Michael – As above re: finger-picking.
QRD – Did you ever take guitar lessons & if so, what did you learn from them?
Michael – No, self-taught.
QRD – What would you teach someone in a guitar lesson that you don’t think they would generally get from a guitar teacher?
Michael – I admire players who play the amplifier well. I rely almost exclusively on the guitar itself & just use the amp as a translator.

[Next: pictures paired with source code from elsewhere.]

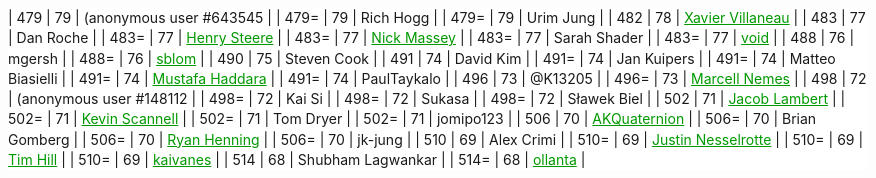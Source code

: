 | 479 | 79 | (anonymous user #643545 |
| 479= | 79 | Rich Hogg  |
| 479= | 79 | Urim Jung |
| 482 | 78 | <a href="https://github.com/xvillaneau" style="color: #009900;">Xavier Villaneau</a> |
| 483 | 77 | Dan Roche |
| 483= | 77 | <a href="https://github.com/HenryS1" style="color: #009900;">Henry Steere</a> |
| 483= | 77 | <a href="https://github.com/nickmass" style="color: #009900;">Nick Massey</a> |
| 483= | 77 | Sarah Shader |
| 483= | 77 | <a href="https://github.com/voidumbrella" style="color: #009900;">void</a> |
| 488 | 76 | mgersh |
| 488= | 76 | <a href="https://github.com/sblom" style="color: #009900;">sblom</a> |
| 490 | 75 | Steven Cook |
| 491 | 74 | David Kim |
| 491= | 74 | Jan Kuipers |
| 491= | 74 | Matteo Biasielli |
| 491= | 74 | <a href="https://github.com/MustafaHaddara" style="color: #009900;">Mustafa Haddara</a> |
| 491= | 74 | PaulTaykalo |
| 496 | 73 | @K13205 |
| 496= | 73 | <a href="https://github.com/nemesmarci" style="color: #009900;">Marcell Nemes</a> |
| 498 | 72 | (anonymous user #148112 |
| 498= | 72 | Kai Si |
| 498= | 72 | Sukasa |
| 498= | 72 | Sławek Biel  |
| 502 | 71 | <a href="https://github.com/jdlambert" style="color: #009900;">Jacob Lambert</a> |
| 502= | 71 | <a href="https://github.com/kscanne" style="color: #009900;">Kevin Scannell</a> |
| 502= | 71 | Tom Dryer |
| 502= | 71 | jomipo123  |
| 506 | 70 | <a href="https://github.com/AKQuaternion" style="color: #009900;">AKQuaternion</a> |
| 506= | 70 | Brian Gomberg  |
| 506= | 70 | <a href="https://github.com/acu192" style="color: #009900;">Ryan Henning</a> |
| 506= | 70 | jk-jung |
| 510 | 69 | Alex Crimi |
| 510= | 69 | <a href="https://github.com/Jnesselr" style="color: #009900;">Justin Nesselrotte</a> |
| 510= | 69 | <a href="https://github.com/timhillgit" style="color: #009900;">Tim Hill</a> |
| 510= | 69 | <a href="https://github.com/kaivanes" style="color: #009900;">kaivanes</a> |
| 514 | 68 | Shubham Lagwankar |
| 514= | 68 | <a href="https://github.com/ollanta" style="color: #009900;">ollanta</a> |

But some people use the amp very creatively & if I’d ever had a lesson, I’d have enjoyed learning that.
QRD – What’s something someone would have to do to emulate your style?
Michael – It would require quite a masochistic state of mind.
QRD – What’s your take on tremolo systems?
Michael – I don’t like them.
QRD – How often do you adjust your tone knob?
Michael – They are all taped down.
QRD – What do you see as the difference between lead guitar & rhythm guitar players?
Michael – I don’t really listen to the kinds of music where this is a meaningful distinction, but my impression is that the lead guitar player has more extravagant hair & goes “widdla widdla” while the other one is usually a shorter & more compact person & goes “chunka chunka.” That’s how it works right?
QRD – If a band has good guitar work, can you ignore the rest of the band not being good?
Michael – I’m more interested in the material than the performance. I can cope with a bit of shoddiness, if the songs are interesting.
QRD – What famous musician’s guitar would you like to own & why?
Michael – Not interested.
QRD – Who do you think is currently the most innovative guitar player & why?
Michael – I enjoy players whose work is so direct & expressive, so demanding of attention, that it just shapes your experience of the piece: in different ways here I’d think of Bill Orcutt, Martin Carthy, Doug Martsch, Geoff Farina, Andy Cohen, Richard Thompson, Steve Albini, & my friend George Gargan. These players are exciting & surprising. But I also like it when guitar players are economical & subtle & do their best work in the service of the song. They shape your experience, in a different way, without you noticing that they’ve done it. I think my friend in Lazarus Clamp, Andrew Kingston, is a really good at this – almost at his most effective when you are least “aware” of what he is doing. In fact, the people who are good at this are unsung heroes of guitar playing: Chris Brokaw, Nina Nastasia, Kristen Hersh, Tom Greenhalgh.
QRD – Where can people hear your best guitar work?
Michael – Well. The forthcoming Lazarus Clamp LP (The Bird is Not the Metaphor) is probably the best recording we have made together. So it would be that.